Consider the LTI system \begin{equation}\label{e1} \dot{\mathbf{x}}(t) =A \mathbf{x}(t)+B \mathbf{u}(t) \end{equation} Assume that the system is controllable. it is well known that, if we want to steer the system from $\mathbf{x}(0)=0 $ to a certain target state $\mathbf{x}(t_f)=\mathbf{x}_f$, the control $\mathbf{u}(t)$ that does that and minimizes the energy functional $$E=\int_{0}^{t_{f}} \|\mathbf{u}(t) \|_2^2 \: \mathrm{d} t $$ is given by \begin{equation}\mathbf{u}^{*}(t)=B^{T} \mathrm{e}^{A^{T}\left(t_{f}-t\right)} W ^{-1}\mathbf{x}_{\mathrm{f}}\end{equation} where $$ W=\displaystyle\int_{0}^{t_{\mathrm{f}}} \mathrm{e}^{A\tau} B B^{T} \mathrm{e}^{A^{T}\tau} \: \mathrm{d} \tau $$ is the controllability Gramian matrix.

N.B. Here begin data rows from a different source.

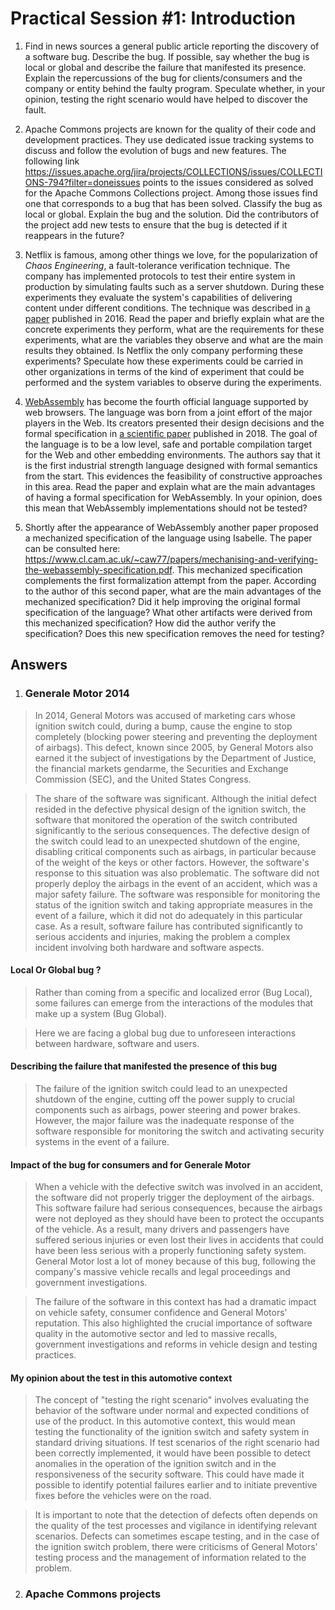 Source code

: # Practical Session #1: Introduction

1. Find in news sources a general public article reporting the discovery of a software bug. Describe the bug. If possible, say whether the bug is local or global and describe the failure that manifested its presence. Explain the repercussions of the bug for clients/consumers and the company or entity behind the faulty program. Speculate whether, in your opinion, testing the right scenario would have helped to discover the fault.

2. Apache Commons projects are known for the quality of their code and development practices. They use dedicated issue tracking systems to discuss and follow the evolution of bugs and new features. The following link https://issues.apache.org/jira/projects/COLLECTIONS/issues/COLLECTIONS-794?filter=doneissues points to the issues considered as solved for the Apache Commons Collections project. Among those issues find one that corresponds to a bug that has been solved. Classify the bug as local or global. Explain the bug and the solution. Did the contributors of the project add new tests to ensure that the bug is detected if it reappears in the future?

3. Netflix is famous, among other things we love, for the popularization of *Chaos Engineering*, a fault-tolerance verification technique. The company has implemented protocols to test their entire system in production by simulating faults such as a server shutdown. During these experiments they evaluate the system's capabilities of delivering content under different conditions. The technique was described in [a paper](https://arxiv.org/ftp/arxiv/papers/1702/1702.05843.pdf) published in 2016. Read the paper and briefly explain what are the concrete experiments they perform, what are the requirements for these experiments, what are the variables they observe and what are the main results they obtained. Is Netflix the only company performing these experiments? Speculate how these experiments could be carried in other organizations in terms of the kind of experiment that could be performed and the system variables to observe during the experiments.

4. [WebAssembly](https://webassembly.org/) has become the fourth official language supported by web browsers. The language was born from a joint effort of the major players in the Web. Its creators presented their design decisions and the formal specification in [a scientific paper](https://people.mpi-sws.org/~rossberg/papers/Haas,%20Rossberg,%20Schuff,%20Titzer,%20Gohman,%20Wagner,%20Zakai,%20Bastien,%20Holman%20-%20Bringing%20the%20Web%20up%20to%20Speed%20with%20WebAssembly.pdf) published in 2018. The goal of the language is to be a low level, safe and portable compilation target for the Web and other embedding environments. The authors say that it is the first industrial strength language designed with formal semantics from the start. This evidences the feasibility of constructive approaches in this area. Read the paper and explain what are the main advantages of having a formal specification for WebAssembly. In your opinion, does this mean that WebAssembly implementations should not be tested? 

5.  Shortly after the appearance of WebAssembly another paper proposed a mechanized specification of the language using Isabelle. The paper can be consulted here: https://www.cl.cam.ac.uk/~caw77/papers/mechanising-and-verifying-the-webassembly-specification.pdf. This mechanized specification complements the first formalization attempt from the paper. According to the author of this second paper, what are the main advantages of the mechanized specification? Did it help improving the original formal specification of the language? What other artifacts were derived from this mechanized specification? How did the author verify the specification? Does this new specification removes the need for testing?

## Answers

1. ### Generale Motor 2014 

> In 2014, General Motors was accused of marketing cars whose ignition switch could, during a bump, cause the engine to stop completely (blocking power steering and preventing the deployment of airbags). This defect, known since 2005, by General Motors also earned it the subject of investigations by the Department of Justice, the financial markets gendarme, the Securities and Exchange Commission (SEC), and the United States Congress.

> The share of the software was significant. Although the initial defect resided in the defective physical design of the ignition switch, the software that monitored the operation of the switch contributed significantly to the serious consequences. The defective design of the switch could lead to an unexpected shutdown of the engine, disabling critical components such as airbags, in particular because of the weight of the keys or other factors. However, the software's response to this situation was also problematic. The software did not properly deploy the airbags in the event of an accident, which was a major safety failure. The software was responsible for monitoring the status of the ignition switch and taking appropriate measures in the event of a failure, which it did not do adequately in this particular case. As a result, software failure has contributed significantly to serious accidents and injuries, making the problem a complex incident involving both hardware and software aspects.

#### Local Or Global bug ?

> Rather than coming from a specific and localized error (Bug Local), some failures can emerge from the interactions of the modules that make up a system (Bug Global).

> Here we are facing a global bug due to unforeseen interactions between hardware, software and users. 

#### Describing the failure that manifested the presence of this bug

> The failure of the ignition switch could lead to an unexpected shutdown of the engine, cutting off the power supply to crucial components such as airbags, power steering and power brakes. However, the major failure was the inadequate response of the software responsible for monitoring the switch and activating security systems in the event of a failure.

#### Impact of the bug for consumers and for Generale Motor

> When a vehicle with the defective switch was involved in an accident, the software did not properly trigger the deployment of the airbags. This software failure had serious consequences, because the airbags were not deployed as they should have been to protect the occupants of the vehicle. As a result, many drivers and passengers have suffered serious injuries or even lost their lives in accidents that could have been less serious with a properly functioning safety system.
> General Motor lost a lot of money because of this bug, following the company's massive vehicle recalls and legal proceedings and government investigations.

> The failure of the software in this context has had a dramatic impact on vehicle safety, consumer confidence and General Motors' reputation. This also highlighted the crucial importance of software quality in the automotive sector and led to massive recalls, government investigations and reforms in vehicle design and testing practices.

#### My opinion about the test in this automotive context

> The concept of "testing the right scenario" involves evaluating the behavior of the software under normal and expected conditions of use of the product. In this automotive context, this would mean testing the functionality of the ignition switch and safety system in standard driving situations.
> If test scenarios of the right scenario had been correctly implemented, it would have been possible to detect anomalies in the operation of the ignition switch and in the responsiveness of the security software. This could have made it possible to identify potential failures earlier and to initiate preventive fixes before the vehicles were on the road.

> It is important to note that the detection of defects often depends on the quality of the test processes and vigilance in identifying relevant scenarios. Defects can sometimes escape testing, and in the case of the ignition switch problem, there were criticisms of General Motors' testing process and the management of information related to the problem.

2. ### Apache Commons projects




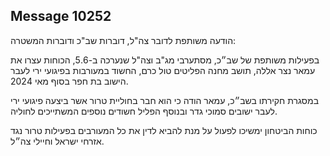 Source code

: ## Message 10252

הודעה משותפת לדובר צה"ל, דוברות שב"כ ודוברות המשטרה:

בפעילות משותפת של שב״כ, מסתערבי מג"ב וצה"ל שנערכה ב-5.6, הכוחות עצרו את עמאר נצר אללה, תושב מחנה הפליטים טול כרם, החשוד במעורבות בפיגועי ירי לעבר הישוב בת חפר בסוף מאי 2024. 

במסגרת חקירתו בשב״כ, עמאר הודה כי הוא חבר בחוליית טרור אשר ביצעה פיגועי ירי לעבר ישובים סמוכי גדר ובנוסף הפליל חשודים נוספים המשתייכים לחוליה. 

כוחות הביטחון ימשיכו לפעול על מנת להביא לדין את כל המעורבים בפעילות טרור נגד אזרחי ישראל וחיילי צה״ל.

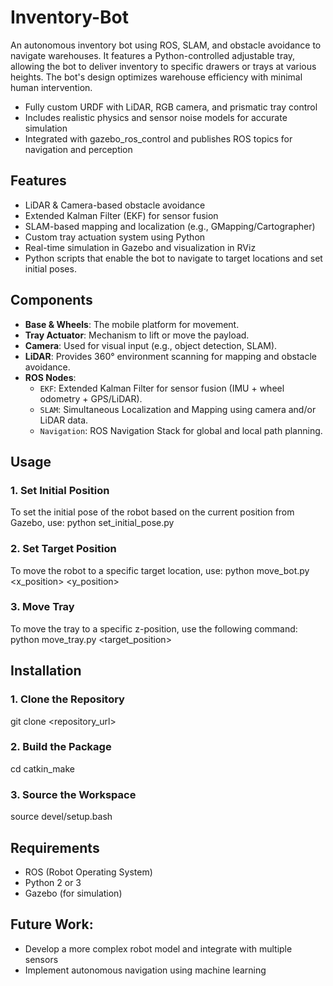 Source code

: # Inventory-Bot
An autonomous inventory bot using ROS, SLAM, and obstacle avoidance to navigate warehouses. It features a Python-controlled adjustable tray, allowing the bot to deliver inventory to specific drawers or trays at various heights. The bot's design optimizes warehouse efficiency with minimal human intervention.
- Fully custom URDF with LiDAR, RGB camera, and prismatic tray control
- Includes realistic physics and sensor noise models for accurate simulation
- Integrated with gazebo_ros_control and publishes ROS topics for navigation and perception

## Features
- LiDAR & Camera-based obstacle avoidance
- Extended Kalman Filter (EKF) for sensor fusion
- SLAM-based mapping and localization (e.g., GMapping/Cartographer)
- Custom tray actuation system using Python
- Real-time simulation in Gazebo and visualization in RViz
- Python scripts that enable the bot to navigate to target locations and set initial poses.

## Components

- **Base & Wheels**: The mobile platform for movement.
- **Tray Actuator**: Mechanism to lift or move the payload.
- **Camera**: Used for visual input (e.g., object detection, SLAM).
- **LiDAR**: Provides 360° environment scanning for mapping and obstacle avoidance.
- **ROS Nodes**:
  - `EKF`: Extended Kalman Filter for sensor fusion (IMU + wheel odometry + GPS/LiDAR).
  - `SLAM`: Simultaneous Localization and Mapping using camera and/or LiDAR data.
  - `Navigation`: ROS Navigation Stack for global and local path planning.

## Usage
### 1. Set Initial Position
To set the initial pose of the robot based on the current position from Gazebo, use:
python set_initial_pose.py
### 2. Set Target Position 
To move the robot to a specific target location, use:
python move_bot.py <x_position> <y_position>
### 3. Move Tray
To move the tray to a specific z-position, use the following command:
python move_tray.py <target_position>

## Installation 
### 1. Clone the Repository
git clone <repository_url>
### 2. Build the Package
cd <workspace>
catkin_make
### 3. Source the Workspace
source devel/setup.bash

## Requirements
- ROS (Robot Operating System)
- Python 2 or 3
- Gazebo (for simulation)

## Future Work:
- Develop a more complex robot model and integrate with multiple sensors
- Implement autonomous navigation using machine learning
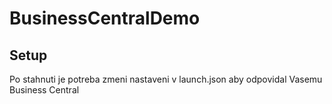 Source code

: # BusinessCentralDemo

## Setup

Po stahnuti je potreba zmeni nastaveni v launch.json aby odpovidal Vasemu Business Central
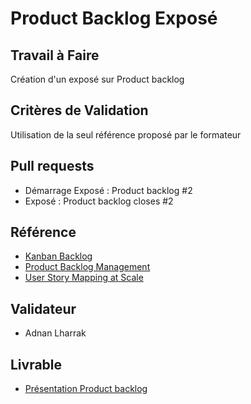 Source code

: # Product Backlog Exposé

## Travail à Faire
Création d'un exposé sur Product backlog

## Critères de Validation
Utilisation de la seul référence proposé par le formateur
## Pull requests
- Démarrage Exposé : Product backlog #2
- Exposé : Product backlog closes #2
## Référence

- [Kanban Backlog](https://businessmap.io/blog/kanban-backlog)
- [Product Backlog Management](https://280group.com/product-management-blog/product-backlog-management-product-managers/)
- [User Story Mapping at Scale](https://resources.scrumalliance.org/Webinar/user-story-mapping-at-scale)

## Validateur

- Adnan Lharrak 

## Livrable

- [Présentation Product backlog](https://docs.google.com/presentation/d/13oa__qCOngN-4cIBXz51rvmu6a_w5FwmMkMhDk9M0SY/edit?usp=sharing)

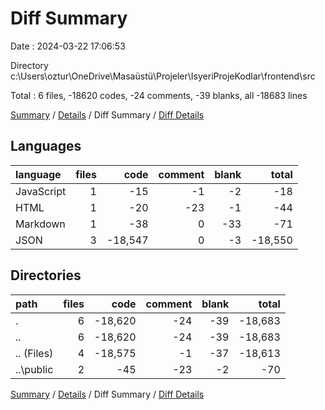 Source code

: # Diff Summary

Date : 2024-03-22 17:06:53

Directory c:\\Users\\oztur\\OneDrive\\Masaüstü\\Projeler\\IsyeriProjeKodlar\\frontend\\src

Total : 6 files,  -18620 codes, -24 comments, -39 blanks, all -18683 lines

[Summary](results.md) / [Details](details.md) / Diff Summary / [Diff Details](diff-details.md)

## Languages
| language | files | code | comment | blank | total |
| :--- | ---: | ---: | ---: | ---: | ---: |
| JavaScript | 1 | -15 | -1 | -2 | -18 |
| HTML | 1 | -20 | -23 | -1 | -44 |
| Markdown | 1 | -38 | 0 | -33 | -71 |
| JSON | 3 | -18,547 | 0 | -3 | -18,550 |

## Directories
| path | files | code | comment | blank | total |
| :--- | ---: | ---: | ---: | ---: | ---: |
| . | 6 | -18,620 | -24 | -39 | -18,683 |
| .. | 6 | -18,620 | -24 | -39 | -18,683 |
| .. (Files) | 4 | -18,575 | -1 | -37 | -18,613 |
| ..\\public | 2 | -45 | -23 | -2 | -70 |

[Summary](results.md) / [Details](details.md) / Diff Summary / [Diff Details](diff-details.md)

Now, I would like to write the optimal control $\mathbf{u}^{*}(t)$ in a feedback form, i.e. something like: $$ \mathbf{u}^{*}(t) = -K(t)\mathbf{x}(t)$$
Can anyone show me how to do it? What is the gain $K(t)$ in this case? Can I write it in terms of the Gramian matrix?
In order to do this you can use a slightly more general expression. Namely, the expression for the input that drives the state from $x(t_i) = x_i$ to $x(t_f) = x_f$, which is given by
\begin{align} W(t) &= \int_0^t e^{A\,\tau} B\,B^\top e^{A^\top \tau} d\tau, \tag{1} \\ u(t) &= B^\top e^{A^\top (t_f - t)}\,W(t_f-t_i)^{-1}\left(x_f - e^{A\,(t_f-t_i)} x_i\right). \tag{2} \end{align}
Note that one gets your equation when one uses $t_i = 0$ and $x_i = 0$ in $(2)$.
In order to get a feedback policy one can replace $t_i$ and $x_i$ in $(2)$ with $t$ and $x(t)$ respectively, yielding
$$ u(t) = B^\top e^{A^\top (t_f - t)}\,W(t_f-t)^{-1}\left(x_f - e^{A\,(t_f-t)} x(t)\right). \tag{3} $$
The expression from $(3)$ can be seen as evaluating $(2)$ using $t_i$ equal to the current value of $t$ and only evaluating $u(t)$ at this current time.
It can be noted that $W(0) = 0$, thus in the limit of $t$ to $t_f$ the expression for $W(t_f-t)^{-1}$ in $(3)$ blows up.